吹き飛ぶ背中に、ネージュの銃弾が叩きこまれる。
「おや、いきなりクライマックス?」
ちょうどすぐ傍まで来ていたソウマが、ついでとばかりにその超機械でビリリとやった。
「ぐ、がふ‥‥っ」
さしもの強化人間も、一気にこれほど食らえば堪らない。
グラ、と揺れたレッドが膝をついた。
「私たちを」
「甘く見たな?」
「ま、当然ですね」
なんとかフラフラと立ち上がるレッドに対し、三人は勝ち誇っていた。
●緑と桃
「いつまでやってんだ! 引き上げるぞ」
それぞれの決着が今にもつきそうというところで、突如男の声が響いた。
まるでそれが合図であったかのように、とどめの一撃を前に距離を取ったバグレンジャーは、一気に建物の上へ飛び上がった。守剣が慌ててソニックブームを放つが、間に合わない。

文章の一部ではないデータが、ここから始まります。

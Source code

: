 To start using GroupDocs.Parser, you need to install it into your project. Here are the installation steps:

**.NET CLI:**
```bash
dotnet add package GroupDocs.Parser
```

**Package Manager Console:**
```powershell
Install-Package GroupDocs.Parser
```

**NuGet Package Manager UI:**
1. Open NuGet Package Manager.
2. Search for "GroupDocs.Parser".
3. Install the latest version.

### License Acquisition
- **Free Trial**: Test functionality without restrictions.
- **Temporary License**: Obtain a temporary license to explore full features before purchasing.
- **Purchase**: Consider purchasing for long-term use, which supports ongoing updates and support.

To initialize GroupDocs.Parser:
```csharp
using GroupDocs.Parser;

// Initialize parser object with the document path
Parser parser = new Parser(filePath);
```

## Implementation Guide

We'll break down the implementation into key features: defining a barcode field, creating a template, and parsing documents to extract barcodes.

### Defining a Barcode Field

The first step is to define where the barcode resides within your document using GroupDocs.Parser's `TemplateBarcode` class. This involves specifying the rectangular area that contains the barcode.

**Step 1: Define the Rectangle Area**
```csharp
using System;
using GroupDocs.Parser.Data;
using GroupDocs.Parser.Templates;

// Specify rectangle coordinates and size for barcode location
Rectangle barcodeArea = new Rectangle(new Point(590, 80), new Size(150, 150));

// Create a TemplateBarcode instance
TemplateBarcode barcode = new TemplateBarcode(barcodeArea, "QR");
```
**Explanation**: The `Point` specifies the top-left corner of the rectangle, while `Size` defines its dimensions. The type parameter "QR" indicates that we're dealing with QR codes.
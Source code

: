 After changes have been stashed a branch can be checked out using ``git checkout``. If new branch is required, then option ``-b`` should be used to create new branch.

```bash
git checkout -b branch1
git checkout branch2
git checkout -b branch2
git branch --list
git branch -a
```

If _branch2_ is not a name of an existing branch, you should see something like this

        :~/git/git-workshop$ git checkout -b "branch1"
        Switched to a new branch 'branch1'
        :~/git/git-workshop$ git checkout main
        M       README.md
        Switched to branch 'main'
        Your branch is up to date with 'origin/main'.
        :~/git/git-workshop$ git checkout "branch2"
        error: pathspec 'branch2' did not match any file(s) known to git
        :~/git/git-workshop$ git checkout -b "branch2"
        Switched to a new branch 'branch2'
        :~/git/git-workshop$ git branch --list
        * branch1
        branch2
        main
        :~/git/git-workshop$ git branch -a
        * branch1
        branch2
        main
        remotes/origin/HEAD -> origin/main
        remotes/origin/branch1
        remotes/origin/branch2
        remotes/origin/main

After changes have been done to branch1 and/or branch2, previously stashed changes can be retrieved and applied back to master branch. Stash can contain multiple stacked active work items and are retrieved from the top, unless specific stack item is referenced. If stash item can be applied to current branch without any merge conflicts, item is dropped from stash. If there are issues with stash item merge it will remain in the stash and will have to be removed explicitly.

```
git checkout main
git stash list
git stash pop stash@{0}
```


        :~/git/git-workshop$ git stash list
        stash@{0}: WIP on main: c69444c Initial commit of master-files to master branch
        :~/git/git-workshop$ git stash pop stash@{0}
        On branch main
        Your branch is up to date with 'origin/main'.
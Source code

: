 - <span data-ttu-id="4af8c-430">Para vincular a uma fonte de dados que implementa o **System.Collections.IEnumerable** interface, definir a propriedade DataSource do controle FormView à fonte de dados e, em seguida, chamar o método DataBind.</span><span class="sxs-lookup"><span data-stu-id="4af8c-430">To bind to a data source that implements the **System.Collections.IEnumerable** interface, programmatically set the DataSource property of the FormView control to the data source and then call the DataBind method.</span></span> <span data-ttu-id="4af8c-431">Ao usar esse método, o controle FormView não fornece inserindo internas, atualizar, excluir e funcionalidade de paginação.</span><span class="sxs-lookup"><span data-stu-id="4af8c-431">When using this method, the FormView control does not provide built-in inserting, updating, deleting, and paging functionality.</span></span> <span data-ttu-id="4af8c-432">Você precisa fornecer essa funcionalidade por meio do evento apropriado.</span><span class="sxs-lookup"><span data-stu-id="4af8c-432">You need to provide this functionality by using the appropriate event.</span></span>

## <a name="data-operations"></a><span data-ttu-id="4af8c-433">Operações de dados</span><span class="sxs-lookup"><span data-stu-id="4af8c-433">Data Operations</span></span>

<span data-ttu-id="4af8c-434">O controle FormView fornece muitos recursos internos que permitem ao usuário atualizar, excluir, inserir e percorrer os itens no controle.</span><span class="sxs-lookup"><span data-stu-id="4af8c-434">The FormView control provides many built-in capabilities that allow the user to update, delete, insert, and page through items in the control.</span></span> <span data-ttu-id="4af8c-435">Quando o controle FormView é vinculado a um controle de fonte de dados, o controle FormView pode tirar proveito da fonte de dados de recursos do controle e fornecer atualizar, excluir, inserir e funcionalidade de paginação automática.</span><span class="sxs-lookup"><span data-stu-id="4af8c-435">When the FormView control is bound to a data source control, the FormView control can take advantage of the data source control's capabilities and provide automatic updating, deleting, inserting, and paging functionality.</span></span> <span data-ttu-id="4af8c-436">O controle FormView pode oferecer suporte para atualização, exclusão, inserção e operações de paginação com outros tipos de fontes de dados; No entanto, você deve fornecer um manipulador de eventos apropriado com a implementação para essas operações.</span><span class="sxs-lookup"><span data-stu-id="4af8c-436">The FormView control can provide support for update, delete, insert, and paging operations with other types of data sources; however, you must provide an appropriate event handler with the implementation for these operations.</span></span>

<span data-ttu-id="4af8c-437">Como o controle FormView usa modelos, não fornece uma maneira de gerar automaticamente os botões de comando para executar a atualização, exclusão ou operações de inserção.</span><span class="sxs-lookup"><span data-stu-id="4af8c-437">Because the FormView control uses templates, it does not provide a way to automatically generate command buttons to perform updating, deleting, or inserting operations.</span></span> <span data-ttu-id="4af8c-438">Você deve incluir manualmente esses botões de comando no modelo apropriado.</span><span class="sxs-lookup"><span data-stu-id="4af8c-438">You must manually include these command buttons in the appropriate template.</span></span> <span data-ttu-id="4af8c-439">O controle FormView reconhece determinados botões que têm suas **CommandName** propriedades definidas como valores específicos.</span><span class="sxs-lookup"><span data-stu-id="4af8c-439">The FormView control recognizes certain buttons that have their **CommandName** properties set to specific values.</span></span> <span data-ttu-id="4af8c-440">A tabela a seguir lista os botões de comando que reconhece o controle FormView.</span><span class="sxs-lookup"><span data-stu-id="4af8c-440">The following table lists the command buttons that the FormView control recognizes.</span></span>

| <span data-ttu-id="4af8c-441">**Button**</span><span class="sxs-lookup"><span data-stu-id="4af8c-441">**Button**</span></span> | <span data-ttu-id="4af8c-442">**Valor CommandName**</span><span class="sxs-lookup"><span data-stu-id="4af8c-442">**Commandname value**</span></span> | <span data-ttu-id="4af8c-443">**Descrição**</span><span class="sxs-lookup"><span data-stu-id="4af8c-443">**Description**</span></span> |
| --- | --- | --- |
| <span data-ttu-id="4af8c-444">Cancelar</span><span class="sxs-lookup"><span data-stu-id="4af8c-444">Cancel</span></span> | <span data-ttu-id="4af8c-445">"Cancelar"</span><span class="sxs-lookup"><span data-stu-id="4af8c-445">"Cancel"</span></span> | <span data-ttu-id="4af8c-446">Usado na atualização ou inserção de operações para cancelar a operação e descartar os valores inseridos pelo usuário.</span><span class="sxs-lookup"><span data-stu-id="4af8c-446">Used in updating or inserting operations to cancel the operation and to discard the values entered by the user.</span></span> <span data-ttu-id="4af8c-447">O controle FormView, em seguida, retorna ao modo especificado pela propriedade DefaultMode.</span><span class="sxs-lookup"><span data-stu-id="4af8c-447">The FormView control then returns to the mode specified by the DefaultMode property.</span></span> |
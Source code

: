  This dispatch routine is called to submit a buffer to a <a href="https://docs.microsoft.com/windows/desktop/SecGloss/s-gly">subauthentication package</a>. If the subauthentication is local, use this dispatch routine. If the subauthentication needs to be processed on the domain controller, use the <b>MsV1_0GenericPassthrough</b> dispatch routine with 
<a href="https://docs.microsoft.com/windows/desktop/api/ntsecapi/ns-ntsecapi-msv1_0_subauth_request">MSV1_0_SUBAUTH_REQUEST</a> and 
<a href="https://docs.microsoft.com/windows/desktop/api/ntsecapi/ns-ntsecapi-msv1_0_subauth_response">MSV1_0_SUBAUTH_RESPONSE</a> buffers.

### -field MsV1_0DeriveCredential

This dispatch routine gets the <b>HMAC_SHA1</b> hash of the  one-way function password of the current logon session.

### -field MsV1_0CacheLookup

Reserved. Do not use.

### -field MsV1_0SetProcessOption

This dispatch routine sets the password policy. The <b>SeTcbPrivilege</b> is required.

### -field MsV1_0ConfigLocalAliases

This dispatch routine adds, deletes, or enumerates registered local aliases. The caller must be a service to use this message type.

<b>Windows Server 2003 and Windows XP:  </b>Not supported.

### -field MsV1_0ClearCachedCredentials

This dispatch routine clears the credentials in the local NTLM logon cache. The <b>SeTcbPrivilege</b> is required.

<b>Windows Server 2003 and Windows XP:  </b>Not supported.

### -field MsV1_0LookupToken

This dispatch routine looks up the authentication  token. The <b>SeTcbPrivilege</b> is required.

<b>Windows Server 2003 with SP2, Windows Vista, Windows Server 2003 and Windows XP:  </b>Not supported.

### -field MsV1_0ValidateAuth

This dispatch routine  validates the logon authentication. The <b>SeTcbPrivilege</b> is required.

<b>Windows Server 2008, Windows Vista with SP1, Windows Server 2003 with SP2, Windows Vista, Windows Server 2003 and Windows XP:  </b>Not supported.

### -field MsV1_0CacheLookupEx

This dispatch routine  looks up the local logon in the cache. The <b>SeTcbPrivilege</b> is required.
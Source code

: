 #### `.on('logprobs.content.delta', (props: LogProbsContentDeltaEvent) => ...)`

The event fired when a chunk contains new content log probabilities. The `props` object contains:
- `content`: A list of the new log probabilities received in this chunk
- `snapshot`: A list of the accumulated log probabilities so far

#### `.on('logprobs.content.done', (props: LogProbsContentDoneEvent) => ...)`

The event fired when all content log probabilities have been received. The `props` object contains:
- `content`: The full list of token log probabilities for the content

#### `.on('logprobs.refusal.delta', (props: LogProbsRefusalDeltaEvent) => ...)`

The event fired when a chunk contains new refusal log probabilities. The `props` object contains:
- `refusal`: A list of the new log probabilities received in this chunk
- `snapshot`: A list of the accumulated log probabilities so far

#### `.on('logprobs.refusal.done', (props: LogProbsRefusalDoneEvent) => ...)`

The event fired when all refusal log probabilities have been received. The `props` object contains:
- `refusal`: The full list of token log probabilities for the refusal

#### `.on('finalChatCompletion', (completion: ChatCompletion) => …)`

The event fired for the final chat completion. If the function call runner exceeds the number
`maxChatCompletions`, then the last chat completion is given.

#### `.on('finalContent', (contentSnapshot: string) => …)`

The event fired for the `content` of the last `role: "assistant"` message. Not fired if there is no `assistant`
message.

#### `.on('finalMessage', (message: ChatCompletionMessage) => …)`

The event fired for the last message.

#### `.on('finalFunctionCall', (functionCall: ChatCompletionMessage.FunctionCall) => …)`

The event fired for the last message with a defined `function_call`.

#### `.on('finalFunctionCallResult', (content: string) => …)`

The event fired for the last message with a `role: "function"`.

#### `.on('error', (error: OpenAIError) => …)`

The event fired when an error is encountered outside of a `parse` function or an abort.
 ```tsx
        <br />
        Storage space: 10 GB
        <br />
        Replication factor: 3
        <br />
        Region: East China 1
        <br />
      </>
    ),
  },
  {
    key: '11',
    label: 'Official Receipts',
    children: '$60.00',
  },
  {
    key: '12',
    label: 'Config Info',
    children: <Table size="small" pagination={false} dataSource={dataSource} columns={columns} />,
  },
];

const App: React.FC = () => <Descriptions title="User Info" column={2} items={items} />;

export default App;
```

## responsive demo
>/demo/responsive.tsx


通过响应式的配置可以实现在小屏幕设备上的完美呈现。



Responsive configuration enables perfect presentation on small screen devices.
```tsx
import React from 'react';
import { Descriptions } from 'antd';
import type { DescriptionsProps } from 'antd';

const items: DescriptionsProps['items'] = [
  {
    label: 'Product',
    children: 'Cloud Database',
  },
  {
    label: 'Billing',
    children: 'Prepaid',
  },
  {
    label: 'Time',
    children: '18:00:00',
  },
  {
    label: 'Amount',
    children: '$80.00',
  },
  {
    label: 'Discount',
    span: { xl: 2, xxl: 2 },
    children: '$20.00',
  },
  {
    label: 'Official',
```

しかし見れば、彼ら三人が飛び降りてきたというビルの上に、二つの影があるではないか。
「グリーン、ピンク! 来てくれたか」
「まったく、戦闘員退治もろくに出来ないなんて、大したリーダーね」
喜びで二人を迎えたレッドだが、それは影の一つ、ピンクに一蹴された。
「彼らは民間人‥‥つまり非戦闘員です。貴方達がヒーローを名乗るなら、手を出すのは流儀に反するのでは?」
秦本の問いかけ。
それは、今度は緑の影に一蹴されることになった。
「ふん、分かっていないようだな。別に相手が戦闘員だろうと、そうでなかろうと、関係ない。相手が人間かどうか、それだけだ」
「――それだけ、かね?」
すっと出てきた黒衣の男、UNKNOWNが問いかける。
「それだけに決まってますよ。あんぽんたんの考えることですし」
同じく建物の間から出てきた、魔猫ことソウマが腕を組んで決めつける。
あんぽんたん、の言葉に一瞬身を乗り出したレッドだったが、すぐにうなだれてしまった。
「悔しいが、その通りだ」
「‥‥正真正銘、馬鹿ですね」
秦本が呆れて頭を抱えた。
「そうか、ならば」
ため息も吐かず、UNKNOWNはエネルギーキャノンを構えた。
「ただ、己の不運を嘆くがいい。――私が居合わせた事を」
「悪いが、お前らの相手も面倒だ。じゃあな」
照準を合わせられたブルーは、捨て台詞と共にさっさと姿を消した。
それにレッド、イエローと続き、ビルの上にいた二人もいつの間にかいなくなっていた。
「ウガァァアアアアアア!」
逃げられた。絶対優勢だった。
だから西島は吠えた。もうちょっとだったのに。悔しくて吠えた。
「悔しい‥‥」
素直に気持ちを漏らしたのは陽山だ。その背中を、共に戦ったネージュがポンと叩く。
釈然としない終わり方。敵の目的は見えない。
それでも、街は守れた。最低限の被害に抑えられた。
成功、といえる。しかし。
「ここで潰しておきたかったな」
誰かの言葉が、胸に重くのしかかった。